S’il n’existe aujourd’hui en Tanzanie aucune politique nationale spécifique de soutien à l’agroécologie, nombreuses sont toutefois les initiatives en la matière développées par les acteurs de la société civile. Les premières ont été lancées dans le Nord-Est du pays, par les communautés Chagga, qui ont développé des jardins forestiers.
Les participants à cet atelier ont décidé d’orienter la discussion autour de trois thématiques :
- désertification et biodiversité,
- désertification et sécurité alimentaire,
- et désertification et changement climatique.

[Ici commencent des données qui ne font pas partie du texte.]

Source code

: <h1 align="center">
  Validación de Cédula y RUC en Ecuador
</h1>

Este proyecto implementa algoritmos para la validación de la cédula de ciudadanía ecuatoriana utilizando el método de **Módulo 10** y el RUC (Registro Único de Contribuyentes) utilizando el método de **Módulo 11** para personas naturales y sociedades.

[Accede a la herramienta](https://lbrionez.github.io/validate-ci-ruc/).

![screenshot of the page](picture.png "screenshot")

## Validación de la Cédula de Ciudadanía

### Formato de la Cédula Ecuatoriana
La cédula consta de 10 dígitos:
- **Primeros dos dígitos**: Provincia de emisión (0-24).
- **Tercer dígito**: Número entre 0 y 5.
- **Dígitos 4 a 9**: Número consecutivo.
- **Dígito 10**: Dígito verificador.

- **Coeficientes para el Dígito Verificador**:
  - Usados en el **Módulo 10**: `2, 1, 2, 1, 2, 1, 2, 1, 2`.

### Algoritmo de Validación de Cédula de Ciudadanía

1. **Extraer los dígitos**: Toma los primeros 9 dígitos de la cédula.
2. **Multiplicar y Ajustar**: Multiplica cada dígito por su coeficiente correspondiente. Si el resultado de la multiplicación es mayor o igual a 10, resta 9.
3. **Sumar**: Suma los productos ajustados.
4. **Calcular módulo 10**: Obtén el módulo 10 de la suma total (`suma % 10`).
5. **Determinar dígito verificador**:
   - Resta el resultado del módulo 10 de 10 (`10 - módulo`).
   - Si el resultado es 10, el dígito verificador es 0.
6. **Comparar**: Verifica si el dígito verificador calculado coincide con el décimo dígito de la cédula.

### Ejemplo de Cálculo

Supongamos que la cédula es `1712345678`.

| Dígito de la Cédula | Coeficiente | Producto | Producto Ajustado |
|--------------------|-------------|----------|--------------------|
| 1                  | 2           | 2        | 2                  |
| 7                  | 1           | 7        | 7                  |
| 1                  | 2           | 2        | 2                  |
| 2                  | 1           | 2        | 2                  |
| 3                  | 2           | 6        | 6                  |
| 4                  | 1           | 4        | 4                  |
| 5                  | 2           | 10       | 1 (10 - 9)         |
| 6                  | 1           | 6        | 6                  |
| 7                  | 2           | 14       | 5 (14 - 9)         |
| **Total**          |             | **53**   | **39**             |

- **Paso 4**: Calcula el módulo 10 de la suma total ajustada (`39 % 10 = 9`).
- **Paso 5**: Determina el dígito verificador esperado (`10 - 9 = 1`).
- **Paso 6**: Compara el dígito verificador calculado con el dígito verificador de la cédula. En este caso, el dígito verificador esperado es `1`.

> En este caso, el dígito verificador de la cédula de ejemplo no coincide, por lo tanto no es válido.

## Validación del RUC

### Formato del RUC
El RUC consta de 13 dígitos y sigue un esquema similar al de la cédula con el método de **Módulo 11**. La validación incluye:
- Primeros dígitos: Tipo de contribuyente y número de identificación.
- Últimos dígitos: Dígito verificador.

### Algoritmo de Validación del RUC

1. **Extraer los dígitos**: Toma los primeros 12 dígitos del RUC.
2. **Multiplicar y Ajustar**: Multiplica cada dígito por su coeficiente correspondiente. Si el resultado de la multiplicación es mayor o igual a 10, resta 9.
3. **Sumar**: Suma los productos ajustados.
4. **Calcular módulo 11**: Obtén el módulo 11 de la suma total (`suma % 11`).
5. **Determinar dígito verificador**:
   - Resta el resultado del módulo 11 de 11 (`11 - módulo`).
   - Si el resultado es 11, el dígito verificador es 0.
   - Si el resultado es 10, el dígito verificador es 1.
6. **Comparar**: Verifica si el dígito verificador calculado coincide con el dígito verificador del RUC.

Après avoir fait le constat de la perte exponentielle de la biodiversité nationale, de la part grandissante de la population en situation d’insécurité alimentaire, et de l’augmentation de la fréquence et de l’intensité des évènements climatiques extrêmes qui s’abattent sur les communautés et les écosystèmes, les participants ont reconnu la pertinence des pratiques agroécologiques comme solutions pertinentes pour lutter contre ces fléaux.
L’agroécologie permet de minimiser les impacts humains sur la biodiversité et de redonner des espaces à cette dernière pour se développer. L’agroécologie permet également d’augmenter la disponibilité en nourriture par la production d’une grande variété de cultures vivrières, de légumes, de fruits et de légumineuses. Enfin, les pratiques agroécologiques permettent le stockage d’une importante quantité de carbone dans les sols, ainsi que l’accroissement de la capacité d’adaptation des populations, en particulier des petits exploitants, au changement climatique, en diversifiant la production alimentaire et les options de revenus.

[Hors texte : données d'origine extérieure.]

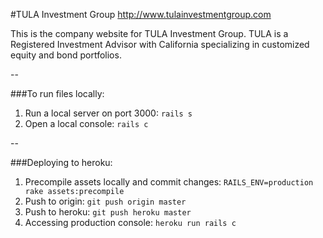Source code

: #TULA Investment Group
http://www.tulainvestmentgroup.com

This is the company website for TULA Investment Group. TULA is a Registered Investment Advisor with California specializing in customized equity and bond portfolios.

--

###To run files locally:
1. Run a local server on port 3000: `rails s`
1. Open a local console: `rails c`

--

###Deploying to heroku:
1. Precompile assets locally and commit changes: `RAILS_ENV=production rake assets:precompile`
1. Push to origin: `git push origin master`
1. Push to heroku: `git push heroku master`
1. Accessing production console: `heroku run rails c`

Les participants à l’atelier national tanzanien plaident ainsi pour :
- La suppression de toutes les barrières techniques, structurelles et politiques au développement des pratiques agroécologiques dans le pays ;
- L’intégration de l’agroécologie et de ses principes dans les politiques et stratégies nationales de la Tanzanie ;
- Le développement et le financement par l’Etat tanzanien de formations, de communautés d’échanges et de pratiques entre exploitants pour pouvoir former ces derniers aux pratiques agroécologiques ;
- L’engagement de l’Etat en faveur de l’octroi et de la sécurisation des droits fonciers des agriculteurs en faveur d’une gestion durable des terres ;
- Le développement d’un cadre de suivi et d’évaluation standardisé et harmonisé des pratiques agroécologiques pour pouvoir suivre les performances des projets mis en œuvre à différents niveaux.
Synthèse de l’atelier national en Mauritanie
Le jeudi 17 mars 2022 s’est tenu à Nouakchott l’atelier national mauritanien dans le cadre des activités de Désertif’actions 2022, en prélude à la COP15 de la CNULCD (mai 2022, Abidjan, Côte d’Ivoire) et au sommet international Désertif’actions (octobre 2022, Montpellier, France). Est ainsi progressivement en train de se construire un plaidoyer commun de la société civile internationale sur les liens entre terre, biodiversité et climat autour de l’agroécologie.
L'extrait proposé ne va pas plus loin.